The proposition that new institutions devoted to freedom can flourish in Lower Manhattan after September 11, 2001, is a fundamental one for the editors and owners of this newspaper, whose parent company was founded in October of 2001 and which shortly thereafter rented a newsroom a few blocks from ground zero. So it is with sadness that we learned last evening that the International Freedom Center, a museum and center dedicated to freedom, has decided to fold its tent after Governor Pataki declared that the center “cannot be located on the Memorial quadrant” of the ground zero site. “We consider our work,” the center said in an unsigned statement last night, “to have been brought to an end.”
The Freedom Center was not like a privately funded newspaper, of course; the Freedom Center was to be built with private money but on land owned by the Port Authority and would have received at least some other government funding. As the Freedom Center’s board and staff have now learned following Senator Clinton and Governor Pataki’s decisions to undercut the project, reliance on government funding and approval isn’t always conducive to freedom.
Still, they could press ahead. There’s a surfeit of commercial real estate available elsewhere at the ground zero site – so much that Governor Pataki was in Communist China last week trying to rent space to the various state-owned companies. The Freedom Center could rent some of the space that Larry Silverstein has available and already built at Seven World Trade Center, and it could be off to a running start.
While the center was at times naive or clumsy in its execution or presentation, it was admirably idealistic in its goal – a goal shared by President Bush and by so many Americans who hung flags after the attack – of making September 11, 2001, about more than just death and destruction, but about renewed patriotism and commitment to the freedom attacked on that day. There were some wonderful people involved with unalloyed commitments to freedom and impeccable ideological credentials. We speak of, to name but two, Natan Sharansky, the Israeli politician and former Soviet refusenik who is on the center’s board, and Richard Pipes, the historian of the Soviet Union who served in the Reagan administration and who is a professor emeritus at Harvard, where he taught us that the Bolsheviks were not real revolutionaries but a gang of self-serving thugs.
With so many university faculties full of members of the blame-America-first crowd and with even public school history classes often pureed into a politically correct “social studies” pablum, as Diane Ravitch has documented, our own view is that museums will play an increasingly important educational role in the years ahead. We think of the wonderful site at Ellis Island that focuses on immigration and is maintained jointly by the National Park Service and the Statue of Liberty-Ellis Island Foundation. Or the recent exhibit on Alexander Hamilton at the New-York Historical Society. Or the exhibit on slavery in New York that is about to open there. Or the excitement that attended the recent opening of the National Constitution Center in Philadelphia.
We can understand the decision of the leaders of the Freedom Center not to go ahead. They have been subjected to withering attacks from some family members of September 11 victims; we share a number of Debra Burlingame’s concerns. Starting a new institution from scratch is a capital-intensive, time-consuming process, and there are always plenty of people out there rooting for one to fail. If the leaders of the International Freedom Center don’t think it is feasible to soldier on under these circumstances, they can at least know that New York is a city, and America is a country, with vast resources devoted to explaining and advancing freedom.
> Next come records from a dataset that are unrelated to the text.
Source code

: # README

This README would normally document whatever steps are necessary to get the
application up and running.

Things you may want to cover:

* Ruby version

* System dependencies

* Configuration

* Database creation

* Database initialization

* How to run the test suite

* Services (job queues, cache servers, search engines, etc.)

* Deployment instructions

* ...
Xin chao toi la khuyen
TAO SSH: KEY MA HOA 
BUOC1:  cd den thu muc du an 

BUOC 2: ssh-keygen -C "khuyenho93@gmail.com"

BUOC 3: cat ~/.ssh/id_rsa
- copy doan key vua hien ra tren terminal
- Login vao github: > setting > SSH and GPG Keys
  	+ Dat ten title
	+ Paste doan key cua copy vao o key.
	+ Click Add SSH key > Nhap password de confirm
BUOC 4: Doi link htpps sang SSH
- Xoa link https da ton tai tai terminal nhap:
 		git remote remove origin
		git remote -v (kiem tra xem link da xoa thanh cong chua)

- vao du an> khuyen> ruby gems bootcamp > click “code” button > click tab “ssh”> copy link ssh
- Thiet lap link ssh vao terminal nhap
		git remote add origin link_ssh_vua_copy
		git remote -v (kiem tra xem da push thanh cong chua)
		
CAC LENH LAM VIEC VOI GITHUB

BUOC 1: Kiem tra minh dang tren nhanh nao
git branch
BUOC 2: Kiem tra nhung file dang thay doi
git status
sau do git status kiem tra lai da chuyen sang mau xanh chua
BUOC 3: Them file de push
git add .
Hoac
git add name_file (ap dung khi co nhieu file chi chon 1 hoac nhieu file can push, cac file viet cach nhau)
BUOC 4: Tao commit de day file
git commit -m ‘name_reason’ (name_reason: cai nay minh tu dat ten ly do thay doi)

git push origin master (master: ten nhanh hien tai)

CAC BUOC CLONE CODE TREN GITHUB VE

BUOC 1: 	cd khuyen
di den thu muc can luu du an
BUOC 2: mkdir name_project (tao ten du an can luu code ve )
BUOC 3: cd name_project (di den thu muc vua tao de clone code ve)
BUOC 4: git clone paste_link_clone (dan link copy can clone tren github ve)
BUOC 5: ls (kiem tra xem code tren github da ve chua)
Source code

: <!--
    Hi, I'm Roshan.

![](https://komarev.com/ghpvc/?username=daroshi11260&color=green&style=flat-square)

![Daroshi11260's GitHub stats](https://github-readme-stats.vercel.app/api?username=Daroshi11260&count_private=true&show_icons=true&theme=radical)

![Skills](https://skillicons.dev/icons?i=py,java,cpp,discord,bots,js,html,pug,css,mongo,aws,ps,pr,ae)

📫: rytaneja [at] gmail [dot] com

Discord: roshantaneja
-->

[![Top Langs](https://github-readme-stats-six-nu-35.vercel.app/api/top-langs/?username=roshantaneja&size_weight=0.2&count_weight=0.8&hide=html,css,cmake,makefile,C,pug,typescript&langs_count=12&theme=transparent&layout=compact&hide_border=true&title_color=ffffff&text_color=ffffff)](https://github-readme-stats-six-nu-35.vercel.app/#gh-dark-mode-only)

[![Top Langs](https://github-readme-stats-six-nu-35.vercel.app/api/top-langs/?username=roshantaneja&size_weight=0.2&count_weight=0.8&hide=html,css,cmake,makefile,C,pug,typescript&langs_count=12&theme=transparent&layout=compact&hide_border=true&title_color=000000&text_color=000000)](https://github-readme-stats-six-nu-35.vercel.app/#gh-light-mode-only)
Both the Freedom Center’s critics and its backers can go forward with the hope that at least some of the worthy programs and activism and education that would have been carried out by the Freedom Center will go on under the banner of other institutions, whether Freedom House or the Hudson Institute or the New-York Historical Society or the New York Public Library or Ellis Island or Federal Hall National Memorial or the City University of New York or the Smithsonian Institution or the Cold War Museum or some other institution that is still yet a glimmer in the imagination of some entrepreneurial New Yorker.